The 27-year-old maid was allegedly attacked after she complained to her employment agency that she was being mistreated by her employer.
The news came as Secretary for Labour and Welfare Matthew Cheung Kin-chung revealed that Indonesian officials had responded "positively" to a suggestion that Jakarta grant low-interest loans to Indonesian maids working in Hong Kong. The loans would help domestic helpers pay fees owed to their recruitment agencies, debts which often inhibit maids from quitting working for abusive employers or from reporting abuse.
Cheung met officials at the Indonesian consulate after a number of recent abuse allegations involving Indonesian maids.
"Many foreign domestic helpers - especially Indonesian workers - already have a big sum of training and agency fees that they have to deal with before they start working," Cheung said.
"Recently, I spoke to Indonesian officials about whether the Indonesian government can have sympathy for their people and provide them with a low-interest loan ... Their preliminary official response was positive."
The debts that maids owe to recruitment agencies have inhibited them from quitting or reporting abuse, said Asian Migrants Co-ordinating Body spokeswoman Eni Lestari. They feared that if they lost their job they would not be able to pay the debt, and the agency might seek payment from their families at home.
But Eni added that a loan would not help.
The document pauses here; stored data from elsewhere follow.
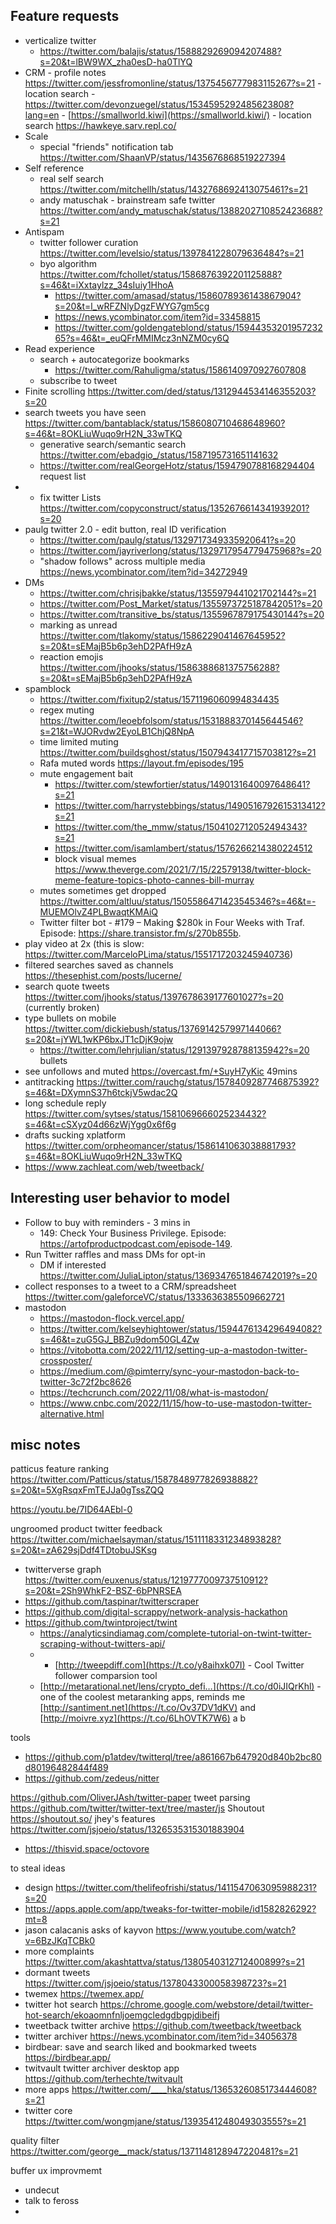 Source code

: ## Feature requests

- verticalize twitter
	- https://twitter.com/balajis/status/1588829269094207488?s=20&t=lBW9WX_zha0esD-ha0TlYQ
- CRM
	  - profile notes https://twitter.com/jessfromonline/status/1375456777983115267?s=21
	  - location search 
		  - https://twitter.com/devonzuegel/status/1534595292485623808?lang=en
		  - [https://smallworld.kiwi](https://smallworld.kiwi/)
		  - location search https://hawkeye.sarv.repl.co/
- Scale
	- special "friends" notification tab https://twitter.com/ShaanVP/status/1435676868519227394
- Self reference
	- real self search https://twitter.com/mitchellh/status/1432768692413075461?s=21
	- andy matuschak - brainstream safe twitter https://twitter.com/andy_matuschak/status/1388202710852423688?s=21
- Antispam
	- twitter follower curation https://twitter.com/levelsio/status/1397841228079636484?s=21
	- byo algorithm https://twitter.com/fchollet/status/1586876392201125888?s=46&t=iXxtaylzz_34sIuiy1HhoA
		- https://twitter.com/amasad/status/1586078936143867904?s=20&t=l_wRFZNlyDgzFWYG7gm5cg
		- https://news.ycombinator.com/item?id=33458815
		- https://twitter.com/goldengateblond/status/1594435320195723265?s=46&t=_euQFrMMIMcz3nNZM0cy6Q
- Read experience
	- search + autocategorize bookmarks 
		- https://twitter.com/Rahuligma/status/1586140970927607808
	- subscribe to tweet
- Finite scrolling https://twitter.com/ded/status/1312944534146355203?s=20
- search tweets you have seen https://twitter.com/bantablack/status/1586080710468648960?s=46&t=8OKLiuWuqo9rH2N_33wTKQ
	- generative search/semantic search https://twitter.com/ebadgio_/status/1587195731651141632
	- https://twitter.com/realGeorgeHotz/status/1594790788168294404 request list
- - fix twitter Lists https://twitter.com/copyconstruct/status/1352676614341939201?s=20
- paulg twitter 2.0 - edit button, real ID verification
	- https://twitter.com/paulg/status/1329717349335920641?s=20
	- https://twitter.com/jayriverlong/status/1329717954779475968?s=20
	- "shadow follows" across multiple media https://news.ycombinator.com/item?id=34272949
- DMs
	- https://twitter.com/chrisjbakke/status/1355979441021702144?s=21
	- https://twitter.com/Post_Market/status/1355973725187842051?s=20
	- https://twitter.com/transitive_bs/status/1355967879175430144?s=20
	- marking as unread https://twitter.com/tlakomy/status/1586229041467645952?s=20&t=sEMajB5b6p3ehD2PAfH9zA
	- reaction emojis https://twitter.com/jhooks/status/1586388681375756288?s=20&t=sEMajB5b6p3ehD2PAfH9zA
- spamblock
	- https://twitter.com/fixitup2/status/1571196060994834435
	- regex muting https://twitter.com/leoebfolsom/status/1531888370145644546?s=21&t=WJORvdw2EyoLB1ChjQ8NpA
	- time limited muting https://twitter.com/buildsghost/status/1507943417715703812?s=21
	- Rafa muted words https://layout.fm/episodes/195
	- mute engagement bait 
		- https://twitter.com/stewfortier/status/1490131640097648641?s=21
		- https://twitter.com/harrystebbings/status/1490516792615313412?s=21
		- https://twitter.com/the_mmw/status/1504102712052494343?s=21
		- https://twitter.com/isamlambert/status/1576266214380224512
		- block visual memes https://www.theverge.com/2021/7/15/22579138/twitter-block-meme-feature-topics-photo-cannes-bill-murray
	- mutes sometimes get dropped https://twitter.com/altluu/status/1505586471423545346?s=46&t=-MUEMOlvZ4PLBwaqtKMAiQ
	- Twitter filter bot - #179 – Making $280k in Four Weeks with Traf. Episode: https://share.transistor.fm/s/270b855b. 
- play video at 2x (this is slow: https://twitter.com/MarceloPLima/status/1551717203245940736)
- filtered searches saved as channels https://thesephist.com/posts/lucerne/
- search quote tweets https://twitter.com/jhooks/status/1397678639177601027?s=20 (currently broken)
- type bullets on mobile https://twitter.com/dickiebush/status/1376914257997144066?s=20&t=jYWL1wKP6bxJT1cDjK9ojw
	- https://twitter.com/lehrjulian/status/1291397928788135942?s=20 bullets 
- see unfollows and muted https://overcast.fm/+SuyH7yKic 49mins
- antitracking https://twitter.com/rauchg/status/1578409287746875392?s=46&t=DXymnS37h6tckjV5wdac2Q
- long schedule reply https://twitter.com/sytses/status/1581069666025234432?s=46&t=cSXyz04d66zWjYgg0x6f6g
- drafts sucking xplatform https://twitter.com/orpheomancer/status/1586141063038881793?s=46&t=8OKLiuWuqo9rH2N_33wTKQ
- https://www.zachleat.com/web/tweetback/

## Interesting user behavior to model

- Follow to buy with reminders - 3 mins in
	- 149: Check Your Business Privilege. Episode: https://artofproductpodcast.com/episode-149.
- Run Twitter raffles and mass DMs for opt-in
	- DM if interested https://twitter.com/JuliaLipton/status/1369347651846742019?s=20 
- collect responses to a tweet to a CRM/spreadsheet https://twitter.com/galeforceVC/status/1333636385509662721
- mastodon
	- https://mastodon-flock.vercel.app/
	- https://twitter.com/kelseyhightower/status/1594476134296494082?s=46&t=zuG5GJ_BBZu9dom50GL4Zw
	- https://vitobotta.com/2022/11/12/setting-up-a-mastodon-twitter-crossposter/
	- https://medium.com/@pimterry/sync-your-mastodon-back-to-twitter-3c72f2bc8626
	- https://techcrunch.com/2022/11/08/what-is-mastodon/
	- https://www.cnbc.com/2022/11/15/how-to-use-mastodon-twitter-alternative.html











## misc notes

patticus feature ranking https://twitter.com/Patticus/status/1587848977826938882?s=20&t=5XgRsqxFmTEJJa0gTssZQQ

https://youtu.be/7ID64AEbl-0

ungroomed product twitter feedback https://twitter.com/michaelsayman/status/1511118331234893828?s=20&t=zA629sjDdf4TDtobuJSKsg

- twitterverse graph https://twitter.com/euxenus/status/1219777009737510912?s=20&t=2Sh9WhkF2-BSZ-6bPNRSEA
- https://github.com/taspinar/twitterscraper
- https://github.com/digital-scrappy/network-analysis-hackathon
- https://github.com/twintproject/twint
	- https://analyticsindiamag.com/complete-tutorial-on-twint-twitter-scraping-without-twitters-api/
	- - [http://tweepdiff.com](https://t.co/y8aihxk07I) - Cool Twitter follower comparsion tool
	- [http://metarational.net/lens/crypto_defi…](https://t.co/d0iJIQrKhl) - one of the coolest metaranking apps, reminds me [http://santiment.net](https://t.co/Ov37DV1dKV) and [http://moivre.xyz](https://t.co/6LhOVTK7W6) a b

tools 
- https://github.com/p1atdev/twitterql/tree/a861667b647920d840b2bc80d80196482844f489
- https://github.com/zedeus/nitter


https://github.com/OliverJAsh/twitter-paper
tweet parsing https://github.com/twitter/twitter-text/tree/master/js
Shoutout https://shoutout.so/ 
jhey's features https://twitter.com/jsjoeio/status/1326535315301883904
- https://thisvid.space/octovore

to steal ideas
- design https://twitter.com/thelifeofrishi/status/1411547063095988231?s=20
- https://apps.apple.com/app/tweaks-for-twitter-mobile/id1582826292?mt=8
- jason calacanis asks of kayvon https://www.youtube.com/watch?v=6BzJKqTCBk0
- more complaints https://twitter.com/akashtattva/status/1380540312712400899?s=21
- dormant tweets https://twitter.com/jsjoeio/status/1378043300058398723?s=21
- twemex https://twemex.app/
- twitter hot search https://chrome.google.com/webstore/detail/twitter-hot-search/ekoaomnfnljoemgcledgdbgpjdibeifj
- tweetback twitter archive https://github.com/tweetback/tweetback
- twitter archiver https://news.ycombinator.com/item?id=34056378
- birdbear: save and search liked and bookmarked tweets https://birdbear.app/
- twitvault twitter archiver desktop app https://github.com/terhechte/twitvault
- more apps https://twitter.com/____hka/status/1365326085173444608?s=21
- twitter core https://twitter.com/wongmjane/status/1393541248049303555?s=21


quality filter https://twitter.com/george__mack/status/1371148128947220481?s=21

buffer ux improvmemt
- undecut
- talk to feross
-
Her group had been asking the Indonesian government to provide helpers with training, instead of allowing agencies to fill the gap.
When they start working in Hong Kong, the maids usually have to pay back about HK$2,600 a month to agencies in the first six months, she said. For those who are underpaid, it may mean having no wages for half a year.
Meanwhile, the Technic Employment Service Centre confirmed that the Bangladeshi maid allegedly abused by her employer had been registered with the agency since October.
"She came to our centre on Friday complaining that her hands were hurting from dryness and her employer wouldn't let her wear gloves," said Teresa Liu Tsui-lan, the centre's managing director. "We gave her some cream. She worked slowly as her hands hurt, and the employer shouted at her. [The employer] might have hit her after that.
"When she complained, we contacted the employer and asked her not to do that."
A translator who accompanied the maid said she was not seriously injured, Liu added. The employer, a retired mother of two, was released on bail last night. She had not been charged.
Hong Kong Employers of Overseas Domestic Helpers Association chairman Joseph Law Kwan-din said that the Indonesian consulate in Hong Kong only endorsed work contracts made through agencies, unlike the Philippines consulate which does not require agency involvement.
About 4,000 people, mostly foreign domestic helpers, staged a demonstration at the Indonesian consulate in Causeway Bay yesterday, urging it to let them sign contracts with employers without agency involvement.